ESİRCİ- Hepsi birbirinden güzel bu kızlar… Günbalı gibi şu sarışın… Selvi dalı gibi şu esmer… Fildişi gibi şu kollar. Sabah yıldızı gibi şu gözler… (Tecer, 2007: 41).

ARSLAN- Dünya güzeli bir kız gördüm. Kendimden geçiverdim (Tecer, 2007: 54).

KÂHYA- Gelenler Drahşan Beyleri! Kibar, ince adamlar! Bizim Kaba Oğuz gibi koluna deriden kolçak değil, bileklerine altın halkalar takarlar. Ayaklarına kaba çarık, bacaklarına kara don giymezler. Uzun entariler, ipek elbiseler giyerler. Omuzlarına bizim Oğuz gibi kalın yamçılar değil, ipek şal atar, bellerine ipek kumaş bağlarlar. İpek, ipek, ipek… Sakın onların pullu, yırtmaçlı entarilerine, savaş hançerlerine, duruşuna oturuşuna bakıp alık alık sırıtmayın! Cıvıl cıvıl konuşması vardır onların. Şarap içtikten sonra karınlarını şişirip hoh diye hohlamazlar. Şöyle elleriyle dudaklarını kurularlar… (Tecer, 2007: 77).

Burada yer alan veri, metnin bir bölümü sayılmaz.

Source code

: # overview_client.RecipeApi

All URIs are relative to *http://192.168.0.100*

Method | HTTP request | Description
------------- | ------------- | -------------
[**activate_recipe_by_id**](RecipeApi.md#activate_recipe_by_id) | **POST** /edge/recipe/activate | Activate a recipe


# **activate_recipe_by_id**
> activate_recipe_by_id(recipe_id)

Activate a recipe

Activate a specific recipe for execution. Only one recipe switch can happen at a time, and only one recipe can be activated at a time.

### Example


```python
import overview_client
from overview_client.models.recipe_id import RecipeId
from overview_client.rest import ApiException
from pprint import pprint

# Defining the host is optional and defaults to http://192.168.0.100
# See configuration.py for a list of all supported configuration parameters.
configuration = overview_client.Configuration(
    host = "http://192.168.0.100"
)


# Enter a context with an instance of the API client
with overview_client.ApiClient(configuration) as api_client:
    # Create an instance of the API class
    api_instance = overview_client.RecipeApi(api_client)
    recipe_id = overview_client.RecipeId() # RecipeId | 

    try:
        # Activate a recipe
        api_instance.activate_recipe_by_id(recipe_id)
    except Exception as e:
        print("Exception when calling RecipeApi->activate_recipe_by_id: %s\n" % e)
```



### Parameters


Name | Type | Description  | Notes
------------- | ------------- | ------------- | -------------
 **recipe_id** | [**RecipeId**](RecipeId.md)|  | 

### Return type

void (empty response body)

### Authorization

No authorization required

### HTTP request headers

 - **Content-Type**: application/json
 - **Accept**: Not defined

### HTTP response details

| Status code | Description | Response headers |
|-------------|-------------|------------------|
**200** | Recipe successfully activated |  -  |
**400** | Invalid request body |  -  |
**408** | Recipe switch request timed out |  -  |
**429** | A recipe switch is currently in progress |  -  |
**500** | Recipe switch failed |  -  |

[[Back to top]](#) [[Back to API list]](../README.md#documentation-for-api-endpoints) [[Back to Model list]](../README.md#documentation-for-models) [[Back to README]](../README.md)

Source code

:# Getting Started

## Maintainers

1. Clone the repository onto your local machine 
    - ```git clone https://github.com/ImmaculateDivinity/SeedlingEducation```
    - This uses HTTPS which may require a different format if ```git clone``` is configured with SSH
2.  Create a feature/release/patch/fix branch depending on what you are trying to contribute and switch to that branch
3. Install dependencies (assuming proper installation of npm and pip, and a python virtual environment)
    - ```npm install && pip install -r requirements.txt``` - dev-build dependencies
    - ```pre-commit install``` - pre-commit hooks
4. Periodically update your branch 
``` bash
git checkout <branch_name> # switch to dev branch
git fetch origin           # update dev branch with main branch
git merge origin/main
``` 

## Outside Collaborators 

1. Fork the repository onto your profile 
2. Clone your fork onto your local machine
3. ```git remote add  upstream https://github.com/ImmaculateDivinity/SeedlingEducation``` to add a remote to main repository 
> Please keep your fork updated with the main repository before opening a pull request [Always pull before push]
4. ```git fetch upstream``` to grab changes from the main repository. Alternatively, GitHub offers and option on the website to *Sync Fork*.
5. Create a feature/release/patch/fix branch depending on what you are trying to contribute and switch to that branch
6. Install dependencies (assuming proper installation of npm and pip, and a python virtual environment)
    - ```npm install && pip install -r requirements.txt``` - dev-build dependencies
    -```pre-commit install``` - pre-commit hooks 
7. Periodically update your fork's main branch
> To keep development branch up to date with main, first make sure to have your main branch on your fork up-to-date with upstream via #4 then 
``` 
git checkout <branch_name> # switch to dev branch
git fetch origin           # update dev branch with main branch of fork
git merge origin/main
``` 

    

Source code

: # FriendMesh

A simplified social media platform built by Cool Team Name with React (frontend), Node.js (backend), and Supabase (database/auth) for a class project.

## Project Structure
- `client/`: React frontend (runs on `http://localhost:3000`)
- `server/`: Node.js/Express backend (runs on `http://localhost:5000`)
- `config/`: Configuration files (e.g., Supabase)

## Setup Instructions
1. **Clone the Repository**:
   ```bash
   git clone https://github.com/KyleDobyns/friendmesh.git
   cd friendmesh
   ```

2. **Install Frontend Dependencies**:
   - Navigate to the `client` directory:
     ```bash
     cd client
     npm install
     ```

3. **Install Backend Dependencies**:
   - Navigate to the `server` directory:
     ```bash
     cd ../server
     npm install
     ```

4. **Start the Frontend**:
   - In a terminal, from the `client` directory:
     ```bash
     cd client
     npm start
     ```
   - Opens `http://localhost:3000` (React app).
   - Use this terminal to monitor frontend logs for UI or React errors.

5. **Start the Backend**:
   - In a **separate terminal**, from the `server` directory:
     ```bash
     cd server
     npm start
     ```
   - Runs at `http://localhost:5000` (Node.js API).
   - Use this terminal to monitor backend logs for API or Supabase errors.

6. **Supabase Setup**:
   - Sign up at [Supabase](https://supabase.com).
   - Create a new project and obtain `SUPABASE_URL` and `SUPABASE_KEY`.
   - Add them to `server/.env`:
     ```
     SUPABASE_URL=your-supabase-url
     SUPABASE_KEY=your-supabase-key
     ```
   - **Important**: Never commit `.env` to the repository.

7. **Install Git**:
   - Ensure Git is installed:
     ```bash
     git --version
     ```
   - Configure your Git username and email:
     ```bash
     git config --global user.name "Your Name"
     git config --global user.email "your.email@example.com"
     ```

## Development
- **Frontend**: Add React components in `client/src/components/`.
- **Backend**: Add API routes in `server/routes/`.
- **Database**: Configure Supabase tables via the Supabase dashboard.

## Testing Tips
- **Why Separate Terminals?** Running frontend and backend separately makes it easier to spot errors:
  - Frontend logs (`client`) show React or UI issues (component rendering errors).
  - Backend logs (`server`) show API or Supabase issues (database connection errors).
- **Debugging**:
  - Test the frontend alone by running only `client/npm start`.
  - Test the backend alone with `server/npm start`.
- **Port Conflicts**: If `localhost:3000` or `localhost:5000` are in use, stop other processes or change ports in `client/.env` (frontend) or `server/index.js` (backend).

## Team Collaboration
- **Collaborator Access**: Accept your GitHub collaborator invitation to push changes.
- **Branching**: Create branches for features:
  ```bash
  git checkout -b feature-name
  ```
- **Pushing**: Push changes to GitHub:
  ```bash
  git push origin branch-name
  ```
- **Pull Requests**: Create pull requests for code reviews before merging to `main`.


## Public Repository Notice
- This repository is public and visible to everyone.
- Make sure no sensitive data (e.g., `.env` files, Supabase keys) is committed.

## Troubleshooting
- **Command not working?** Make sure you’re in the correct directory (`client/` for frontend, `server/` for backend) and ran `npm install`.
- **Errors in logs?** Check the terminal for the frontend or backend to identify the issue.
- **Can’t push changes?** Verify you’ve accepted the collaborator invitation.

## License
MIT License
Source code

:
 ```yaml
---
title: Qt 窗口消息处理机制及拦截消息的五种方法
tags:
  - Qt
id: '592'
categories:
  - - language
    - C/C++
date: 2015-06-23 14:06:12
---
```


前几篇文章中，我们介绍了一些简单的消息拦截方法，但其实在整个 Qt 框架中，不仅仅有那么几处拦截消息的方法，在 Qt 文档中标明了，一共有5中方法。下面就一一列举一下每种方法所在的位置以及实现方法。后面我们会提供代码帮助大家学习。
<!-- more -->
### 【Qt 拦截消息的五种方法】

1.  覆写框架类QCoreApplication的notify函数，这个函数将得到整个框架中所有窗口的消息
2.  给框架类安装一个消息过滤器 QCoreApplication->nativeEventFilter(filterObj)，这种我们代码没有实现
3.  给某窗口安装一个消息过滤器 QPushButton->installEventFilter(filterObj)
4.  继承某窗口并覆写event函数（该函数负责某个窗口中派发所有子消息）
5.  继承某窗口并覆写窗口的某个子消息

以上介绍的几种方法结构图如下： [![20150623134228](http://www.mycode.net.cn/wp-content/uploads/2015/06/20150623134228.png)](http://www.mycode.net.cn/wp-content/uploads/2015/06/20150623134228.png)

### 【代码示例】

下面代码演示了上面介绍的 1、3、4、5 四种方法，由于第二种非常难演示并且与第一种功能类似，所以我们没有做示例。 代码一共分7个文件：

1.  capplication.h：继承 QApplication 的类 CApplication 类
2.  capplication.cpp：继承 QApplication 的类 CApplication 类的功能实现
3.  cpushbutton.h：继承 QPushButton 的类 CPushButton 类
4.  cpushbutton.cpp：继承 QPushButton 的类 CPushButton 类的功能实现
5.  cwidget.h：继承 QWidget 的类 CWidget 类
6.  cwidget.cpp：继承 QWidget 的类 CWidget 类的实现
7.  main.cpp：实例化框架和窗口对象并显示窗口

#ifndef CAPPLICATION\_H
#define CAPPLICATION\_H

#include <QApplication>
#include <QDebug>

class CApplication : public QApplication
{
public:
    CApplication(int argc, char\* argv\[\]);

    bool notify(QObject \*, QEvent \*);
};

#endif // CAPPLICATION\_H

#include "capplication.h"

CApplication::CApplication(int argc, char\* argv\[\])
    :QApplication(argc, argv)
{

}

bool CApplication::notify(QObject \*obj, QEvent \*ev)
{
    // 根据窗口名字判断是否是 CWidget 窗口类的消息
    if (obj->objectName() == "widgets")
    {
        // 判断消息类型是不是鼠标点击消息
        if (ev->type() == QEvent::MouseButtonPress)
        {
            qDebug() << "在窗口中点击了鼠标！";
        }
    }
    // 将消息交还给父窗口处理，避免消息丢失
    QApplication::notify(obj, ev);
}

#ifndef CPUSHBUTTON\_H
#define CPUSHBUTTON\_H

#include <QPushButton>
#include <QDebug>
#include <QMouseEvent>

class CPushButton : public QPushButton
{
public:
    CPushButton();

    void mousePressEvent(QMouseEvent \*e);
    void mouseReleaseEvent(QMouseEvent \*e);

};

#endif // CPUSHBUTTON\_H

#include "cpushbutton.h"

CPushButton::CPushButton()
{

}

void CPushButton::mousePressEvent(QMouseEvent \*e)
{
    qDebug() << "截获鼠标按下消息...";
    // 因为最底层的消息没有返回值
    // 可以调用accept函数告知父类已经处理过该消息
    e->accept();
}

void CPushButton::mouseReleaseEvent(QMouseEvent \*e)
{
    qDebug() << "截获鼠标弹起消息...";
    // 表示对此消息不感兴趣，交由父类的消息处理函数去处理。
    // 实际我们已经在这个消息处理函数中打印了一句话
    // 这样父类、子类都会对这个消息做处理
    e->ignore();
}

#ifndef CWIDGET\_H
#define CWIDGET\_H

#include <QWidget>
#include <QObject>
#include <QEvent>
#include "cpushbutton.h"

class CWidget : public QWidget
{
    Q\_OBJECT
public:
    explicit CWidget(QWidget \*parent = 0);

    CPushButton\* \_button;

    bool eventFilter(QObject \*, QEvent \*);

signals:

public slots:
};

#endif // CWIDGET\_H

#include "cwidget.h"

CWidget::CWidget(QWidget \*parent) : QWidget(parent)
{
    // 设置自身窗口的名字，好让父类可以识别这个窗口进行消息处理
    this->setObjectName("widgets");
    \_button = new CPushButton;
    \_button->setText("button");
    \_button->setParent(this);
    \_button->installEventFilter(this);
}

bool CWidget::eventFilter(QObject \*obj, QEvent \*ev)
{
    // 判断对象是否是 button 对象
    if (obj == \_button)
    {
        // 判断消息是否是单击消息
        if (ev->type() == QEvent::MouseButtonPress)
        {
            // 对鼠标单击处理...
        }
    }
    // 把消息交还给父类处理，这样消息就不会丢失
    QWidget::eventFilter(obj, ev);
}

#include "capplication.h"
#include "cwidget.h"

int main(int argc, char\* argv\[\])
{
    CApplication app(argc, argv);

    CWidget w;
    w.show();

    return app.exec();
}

Kan Turalı baktı gördü ki, bu konduğu yerde kuğu kuşları, turnalar, sülünler, keklikler uçuşuyor. Etrafta soğuk soğuk sular akıyor, çayırlar, çimenler var. Selcen Hatun bu yeri güzel buldu, beğendi. İndiler orada konakladılar. Yediler içtiler (Cilasun, 2005: 100).

Kar üzerine kan damlamış gibi kırmızı yanaklım! Çift badem sığmayan dar ağızlım!

Ressamların çizdiği kara kaşlım!

Kurum gibi siyah uzun saçlım! (Cilasun, 2005: 105).

Evvel zaman içinde, bir padişahın gayet güzel bir hanımı, bir oğlu, bir de kızı vardı (Safa, 2011: 63).

Fakat günün birinde ava çıkmıştı, harikulade bir kadına rastladı. Ona âşık oldu ve bu kadınla evlenmeye karar verdi (Safa, 2011: 62).

Genç sultan, anahtarı verirken, herkes ona bakıyor, birbirine: “ Padişahın kızı ne güzel!” diyordu (Safa, 2011: 63).

Yabancı eserlerde çeşitli varlık ve olaylar estetik açıdan değerlendirilmekte ve güzellikten övgüyle söz edilmektedir.

“Hey, bir dakika! Biz onu eve götüremezsek, evi ona getiririz. Yani onun etrafına yeni bir ev inşa ederiz.” Bu çözüm herkesi mutlu etti ve hepsi Vendi’nin güzelliğine layık, dillere destan bir ev yapabilmek için seferber oldu (Barrie, 2009:82).

Kapanan göz kapaklarına inat, Vendi’nin dudakları şu tılsımlı şarkıyı söylemek için açıldı:

“Öyle bir evim olsun isterim: Sevimli, küçük, mini minnacık. Al renkli çiçeklerle bezerim,

Tavanı yeşil, manzara açık.” (Barrie, 2009:85).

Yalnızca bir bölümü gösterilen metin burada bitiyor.